The ability to measure optical frequencies with high precision and stability has led to a plethora of applications, including optical atomic clocks, optical metrology, high-resolution spectroscopy, and even the global positioning systems used in mobile telephones and navigation systems for cars.

Traditionally, precision measurements have been made by comparing the beat frequency between two optical frequencies with a microwave reference, which is a standard based on a specific transition between hyperfine levels of the caesium-133 atom. However, the situation changed when light pulses became available with durations on the scale of femtoseconds. Early approaches to generating such 'ultrashort' pulses were plagued by intrinsic instabilities and uncertainty about the underlying mechanisms. A remedy came, in 1981, when Charles Shank and co-workers at Bell Laboratories invented the colliding-pulse mode-locked (CPM) laser, which generated the first coherent photon wave packets in the sub-100-fs regime.

Crucially, the introduction of titanium-doped sapphire (Ti:sapphire) as a broadband gain medium in the near-infrared spectral region revolutionized the generation and amplification of ultrashort pulses. The first broad-bandwidth solid-state laser was demonstrated by Peter Moulton in 1986, and, together with the subsequent demonstration of self-mode locking in Ti:sapphire lasers by Wilson Sibbett and co-workers in 1991, this paved the way to femtosecond pulses with high peak powers and good tunability. Sibbett's group produced pulses with durations as short as 2.0 ps and, using an intracavity dispersion compensation in a mode-locked Ti:sapphire laser, they managed to achieve pulse durations as short as 60 fs and peak powers of 90 kW. In 1985, Gérard Mourou and co-workers introduced a chirped-pulse amplification scheme that allowed them to push the intensities of femtosecond lasers to >1021 W cm−2. In the 1990s, dispersion control was dramatically simplified through the use of chirped multilayer mirrors, which extended the oscillators' performance into the few-cycle frontier.

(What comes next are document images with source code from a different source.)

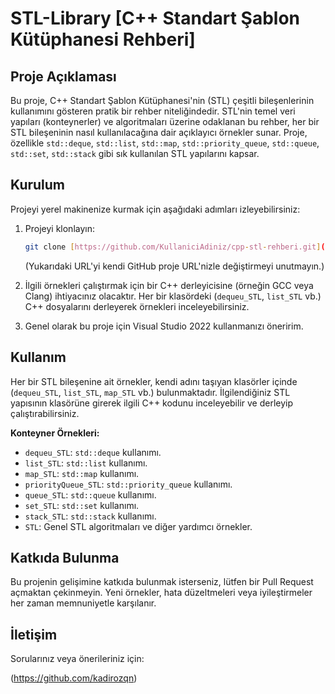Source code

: # STL-Library [C++ Standart Şablon Kütüphanesi Rehberi]

## Proje Açıklaması

Bu proje, C++ Standart Şablon Kütüphanesi'nin (STL) çeşitli bileşenlerinin kullanımını gösteren pratik bir rehber niteliğindedir. STL'nin temel veri yapıları (konteynerler) ve algoritmaları üzerine odaklanan bu rehber, her bir STL bileşeninin nasıl kullanılacağına dair açıklayıcı örnekler sunar. Proje, özellikle `std::deque`, `std::list`, `std::map`, `std::priority_queue`, `std::queue`, `std::set`, `std::stack` gibi sık kullanılan STL yapılarını kapsar.

## Kurulum

Projeyi yerel makinenize kurmak için aşağıdaki adımları izleyebilirsiniz:

1.  Projeyi klonlayın:
    ```bash
    git clone [https://github.com/KullaniciAdiniz/cpp-stl-rehberi.git](https://github.com/KullaniciAdiniz/cpp-stl-rehberi.git)
    ```
    (Yukarıdaki URL'yi kendi GitHub proje URL'nizle değiştirmeyi unutmayın.)

2.  İlgili örnekleri çalıştırmak için bir C++ derleyicisine (örneğin GCC veya Clang) ihtiyacınız olacaktır. Her bir klasördeki (`dequeu_STL`, `list_STL` vb.) C++ dosyalarını derleyerek örnekleri inceleyebilirsiniz.
3.  Genel olarak bu proje için Visual Studio 2022 kullanmanızı  öneririm.

## Kullanım

Her bir STL bileşenine ait örnekler, kendi adını taşıyan klasörler içinde (`dequeu_STL`, `list_STL`, `map_STL` vb.) bulunmaktadır. İlgilendiğiniz STL yapısının klasörüne girerek ilgili C++ kodunu inceleyebilir ve derleyip çalıştırabilirsiniz.

**Konteyner Örnekleri:**

* `dequeu_STL`: `std::deque` kullanımı.
* `list_STL`: `std::list` kullanımı.
* `map_STL`: `std::map` kullanımı.
* `priorityQueue_STL`: `std::priority_queue` kullanımı.
* `queue_STL`: `std::queue` kullanımı.
* `set_STL`: `std::set` kullanımı.
* `stack_STL`: `std::stack` kullanımı.
* `STL`: Genel STL algoritmaları ve diğer yardımcı örnekler.

## Katkıda Bulunma

Bu projenin gelişimine katkıda bulunmak isterseniz, lütfen bir Pull Request açmaktan çekinmeyin. Yeni örnekler, hata düzeltmeleri veya iyileştirmeler her zaman memnuniyetle karşılanır.


## İletişim

Sorularınız veya önerileriniz için:

(https://github.com/kadirozqn)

The development of reliable high-intensity, sub-100-fs laser technology based on these breakthroughs has stimulated an explosion of activity, leading to fundamental studies into the ways photons and matter interact on very short timescales. Femtosecond lasers have been used as accurate 'stopwatches' to observe in real time the energy transfer and storage process, which is at the heart of many chemical processes, resulting in the 1999 Nobel Prize for Chemistry being awarded to Ahmed Zewail. More recently, the broadband coherence of femtosecond pulses has been harnessed in the invention of the femtosecond frequency comb, which is an optical measurement technique that can precisely measure different colours or frequencies of light. John Hall and Theodor Hänsch shared half of the award for the 2005 Nobel Prize in Physics "for their contributions to the development of laser-based precision spectroscopy, including the optical frequency comb technique".

Their ease of fabrication and simplicity, compared with techniques based on a microwave standard, have helped to establish frequency combs as excellent frequency reference sources and measurement tools. They are nowadays commercially available and widely used for metrological purposes. There should be more to come: optical atomic clocks using frequency combs are expected to have accuracies 100 times better than any other time-keeping systems, making them attractive for use in global satellite-navigation systems.